What the Original Data Measures

HotpotQA-style retrieval measures whether a system can recover the pieces of evidence behind a compositional question. Many queries name one entity and ask for a fact that is only available after following a relationship to another entity, event, film, team, person, or organization. A strong retriever must therefore rank both the directly mentioned passage and the bridge or answer-bearing passage highly enough for a downstream reader to use them together. This differs from single-fact factoid retrieval, where one paragraph often contains all required answer information.

Observed Data Profile

The NanoBEIR-de version contains 50 queries and 5,090 documents, with two positives for every query. The average query length is about 100 characters, but there is noticeable variation: short entity questions coexist with long descriptions containing dates, event locations, rankings, or multiple named entities. Documents average about 386 characters, so passages are generally compact but still long enough to include entity descriptions and contextual facts. The fixed two-positive structure is important: recall matters as much as first-hit ranking because retrieving only one supporting paragraph can leave the reasoning chain incomplete.

BM25 Evaluation Profile

BM25 is strong on this task, with nDCG@10 of 0.790, Hit@10 of 0.980, and Recall@100 of 0.950. This profile reflects the lexical nature of many HotpotQA questions: entity names, dates, titles, locations, and descriptive nouns often appear directly in one or both relevant passages. German morphology and translated proper names can still create mismatch, but the task includes enough surface overlap that term frequency and exact phrase matching are highly competitive. BM25 is particularly effective when the query contains rare entities such as personal names, film titles, sports teams, or historical figures, because those terms sharply narrow the candidate space.

Dense Evaluation Profile

The dense harrier-oss-270m baseline reaches nDCG@10 of 0.739, Hit@10 of 0.940, and Recall@100 of 0.910. Dense retrieval captures paraphrase and semantic relatedness, which helps when the German query describes a relation instead of repeating a passage phrase exactly. However, it trails BM25 here, suggesting that the task rewards precise entity anchoring more than broad semantic similarity. Dense retrieval can also over-rank passages that are topically close to the question but do not provide one of the two required supporting facts. For multi-hop data, that distinction is important: a semantically related Wikipedia paragraph is not necessarily part of the gold reasoning path.
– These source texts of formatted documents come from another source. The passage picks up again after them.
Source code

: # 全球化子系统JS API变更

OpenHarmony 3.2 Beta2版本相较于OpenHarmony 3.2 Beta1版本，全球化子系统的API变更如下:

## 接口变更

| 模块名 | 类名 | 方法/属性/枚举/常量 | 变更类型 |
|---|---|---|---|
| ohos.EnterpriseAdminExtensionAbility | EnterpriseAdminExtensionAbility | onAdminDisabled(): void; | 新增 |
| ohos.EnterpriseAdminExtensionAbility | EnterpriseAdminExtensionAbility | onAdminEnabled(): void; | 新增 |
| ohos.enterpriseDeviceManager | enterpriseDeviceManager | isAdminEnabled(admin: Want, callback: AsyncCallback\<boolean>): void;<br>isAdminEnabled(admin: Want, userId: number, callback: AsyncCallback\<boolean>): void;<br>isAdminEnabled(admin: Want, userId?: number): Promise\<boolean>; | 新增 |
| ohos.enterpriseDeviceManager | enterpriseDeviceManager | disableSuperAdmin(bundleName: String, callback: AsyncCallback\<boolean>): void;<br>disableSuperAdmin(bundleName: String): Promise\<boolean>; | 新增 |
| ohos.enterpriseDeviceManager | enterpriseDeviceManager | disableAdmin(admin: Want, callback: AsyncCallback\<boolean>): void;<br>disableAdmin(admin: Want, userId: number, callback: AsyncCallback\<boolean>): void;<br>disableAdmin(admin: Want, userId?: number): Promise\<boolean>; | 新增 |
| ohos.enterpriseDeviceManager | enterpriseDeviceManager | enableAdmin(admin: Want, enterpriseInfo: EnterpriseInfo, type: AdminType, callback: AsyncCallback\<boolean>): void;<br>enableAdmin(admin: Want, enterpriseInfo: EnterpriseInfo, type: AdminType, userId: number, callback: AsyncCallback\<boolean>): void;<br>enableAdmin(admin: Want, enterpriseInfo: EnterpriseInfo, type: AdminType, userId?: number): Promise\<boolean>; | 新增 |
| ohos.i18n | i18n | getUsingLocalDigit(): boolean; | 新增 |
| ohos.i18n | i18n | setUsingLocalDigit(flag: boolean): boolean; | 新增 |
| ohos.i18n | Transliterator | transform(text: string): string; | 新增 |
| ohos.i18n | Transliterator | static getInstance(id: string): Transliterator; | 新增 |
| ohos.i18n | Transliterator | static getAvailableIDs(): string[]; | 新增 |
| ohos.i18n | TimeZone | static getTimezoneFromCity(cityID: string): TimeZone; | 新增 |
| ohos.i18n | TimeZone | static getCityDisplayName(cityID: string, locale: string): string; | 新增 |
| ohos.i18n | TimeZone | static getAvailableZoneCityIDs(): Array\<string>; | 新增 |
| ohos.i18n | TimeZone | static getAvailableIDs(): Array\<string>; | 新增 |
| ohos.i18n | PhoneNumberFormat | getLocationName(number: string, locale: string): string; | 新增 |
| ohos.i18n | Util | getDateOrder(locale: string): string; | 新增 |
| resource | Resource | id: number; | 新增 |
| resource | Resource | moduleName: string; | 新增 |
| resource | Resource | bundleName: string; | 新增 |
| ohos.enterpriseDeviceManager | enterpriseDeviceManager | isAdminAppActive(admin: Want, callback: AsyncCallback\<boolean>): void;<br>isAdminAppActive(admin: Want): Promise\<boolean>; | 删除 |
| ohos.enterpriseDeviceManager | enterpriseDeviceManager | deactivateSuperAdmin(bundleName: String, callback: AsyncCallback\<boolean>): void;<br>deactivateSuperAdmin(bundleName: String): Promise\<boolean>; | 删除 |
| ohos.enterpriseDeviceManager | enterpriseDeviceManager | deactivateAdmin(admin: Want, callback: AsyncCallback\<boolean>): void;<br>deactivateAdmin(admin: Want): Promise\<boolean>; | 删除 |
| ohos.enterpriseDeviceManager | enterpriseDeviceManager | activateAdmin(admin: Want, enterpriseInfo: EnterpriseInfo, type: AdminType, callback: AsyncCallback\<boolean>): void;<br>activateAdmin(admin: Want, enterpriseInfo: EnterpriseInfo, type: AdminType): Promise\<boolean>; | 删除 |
Reranking Hybrid Evaluation Profile

The reranking_hybrid profile gives the best top-10 ranking, with nDCG@10 of 0.794, Hit@10 of 1.000, and Recall@100 of 0.950. Its Recall@100 matches BM25, which indicates that the candidate pool is already largely defined by lexical coverage, but the hybrid ordering still improves early precision. This is the expected behavior for a task where exact entity matches and semantic bridge recognition both matter. BM25 contributes strong candidate discovery for names and rare terms, while dense similarity can promote passages that are phrased differently but still semantically central to the question. The result is not a wholesale replacement of BM25; it is a modest but useful reranking gain over a lexical candidate base.

Metric Interpretation for Model Researchers

For this task, nDCG@10 should be read as a measure of whether both supporting passages appear early enough to be useful. Hit@10 is nearly saturated for BM25 and hybrid, so it is less discriminative than nDCG and Recall@100. Recall@100 remains important because downstream multi-hop readers need both evidence pieces, and missing one positive document can break answerability. A model that improves only the first relevant hit but fails to retrieve the second evidence paragraph is less useful than its Hit@10 score may suggest.
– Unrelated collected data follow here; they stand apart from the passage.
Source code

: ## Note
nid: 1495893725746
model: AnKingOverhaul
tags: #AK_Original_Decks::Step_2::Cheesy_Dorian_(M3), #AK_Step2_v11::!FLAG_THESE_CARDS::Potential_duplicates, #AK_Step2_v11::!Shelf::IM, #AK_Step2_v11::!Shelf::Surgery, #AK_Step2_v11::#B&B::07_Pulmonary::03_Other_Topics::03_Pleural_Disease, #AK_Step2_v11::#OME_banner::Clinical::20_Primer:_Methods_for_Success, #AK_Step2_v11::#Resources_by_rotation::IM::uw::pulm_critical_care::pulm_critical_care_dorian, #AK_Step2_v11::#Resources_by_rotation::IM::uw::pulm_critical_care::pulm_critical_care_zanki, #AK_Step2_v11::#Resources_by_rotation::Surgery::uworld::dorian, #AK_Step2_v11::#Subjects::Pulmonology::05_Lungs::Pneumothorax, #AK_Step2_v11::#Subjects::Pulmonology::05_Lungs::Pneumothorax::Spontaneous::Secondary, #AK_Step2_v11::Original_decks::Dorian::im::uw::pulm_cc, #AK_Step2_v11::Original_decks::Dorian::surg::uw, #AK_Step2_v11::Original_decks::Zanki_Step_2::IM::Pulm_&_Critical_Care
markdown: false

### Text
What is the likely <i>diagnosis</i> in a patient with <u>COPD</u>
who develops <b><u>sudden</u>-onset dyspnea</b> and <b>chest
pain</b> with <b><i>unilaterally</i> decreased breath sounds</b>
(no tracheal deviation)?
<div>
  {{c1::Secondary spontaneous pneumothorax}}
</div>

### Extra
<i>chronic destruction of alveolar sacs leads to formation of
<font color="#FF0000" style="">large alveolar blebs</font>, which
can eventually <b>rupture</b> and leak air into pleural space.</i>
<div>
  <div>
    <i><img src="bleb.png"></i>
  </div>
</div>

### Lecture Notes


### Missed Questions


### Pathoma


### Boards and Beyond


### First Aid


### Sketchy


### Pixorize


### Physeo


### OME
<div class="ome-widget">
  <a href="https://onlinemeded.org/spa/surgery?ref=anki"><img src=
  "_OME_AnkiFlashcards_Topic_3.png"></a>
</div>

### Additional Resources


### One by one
Query and Relevance Type Tendencies

Queries often combine a named entity with a relation, for example asking which actor appeared with another actor, who received a sword made by a specific school founder, or which film connects a writer-director with a composer. The relevant documents may include one passage about the query entity and another about the answer or bridge entity. This makes the task sensitive to cross-passage entity linking, translated name variants, and the ability to keep multiple constraints active at once.
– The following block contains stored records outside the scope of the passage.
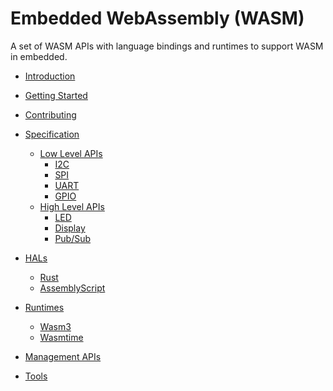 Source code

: # Embedded WebAssembly (WASM)

A set of WASM APIs with language bindings and runtimes to support WASM in embedded.

- [Introduction](./01-intro.md)

- [Getting Started](./02-getting-started.md)

- [Contributing](./03-contributing.md)

- [Specification](./04-spec.md)
  - [Low Level APIs]()
    - [I2C](./spec/i2c.md)
    - [SPI](./spec/spi.md)
    - [UART](./spec/uart.md)
    - [GPIO](./spec/gpio.md)
  - [High Level APIs]()
    - [LED](./spec/led.md)
    - [Display](./spec/display.md)
    - [Pub/Sub](./spec/pub_sub.md)

- [HALs](./05-hals.md)
  - [Rust](./hals/rust.md)
  - [AssemblyScript](./hals/assemblyscript.md)

- [Runtimes](./06-runtimes.md)
  - [Wasm3](./runtimes/wasm3.md)
  - [Wasmtime](./runtimes/wasmtime.md)

- [Management APIs](./08-management-api.md)

- [Tools](./09-tools.md)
Representative Failure Modes

Lexical systems can miss relevant passages when the answer-bearing page does not repeat the query wording or when translation changes a relation phrase. Dense systems can retrieve thematically adjacent pages that share the same domain but are not the required supporting evidence. Hybrid systems reduce both risks, but can still fail when neither the lexical nor dense candidate pool includes the second support passage within the top 100. Because there are exactly two positives per query, these failures are easy to inspect manually.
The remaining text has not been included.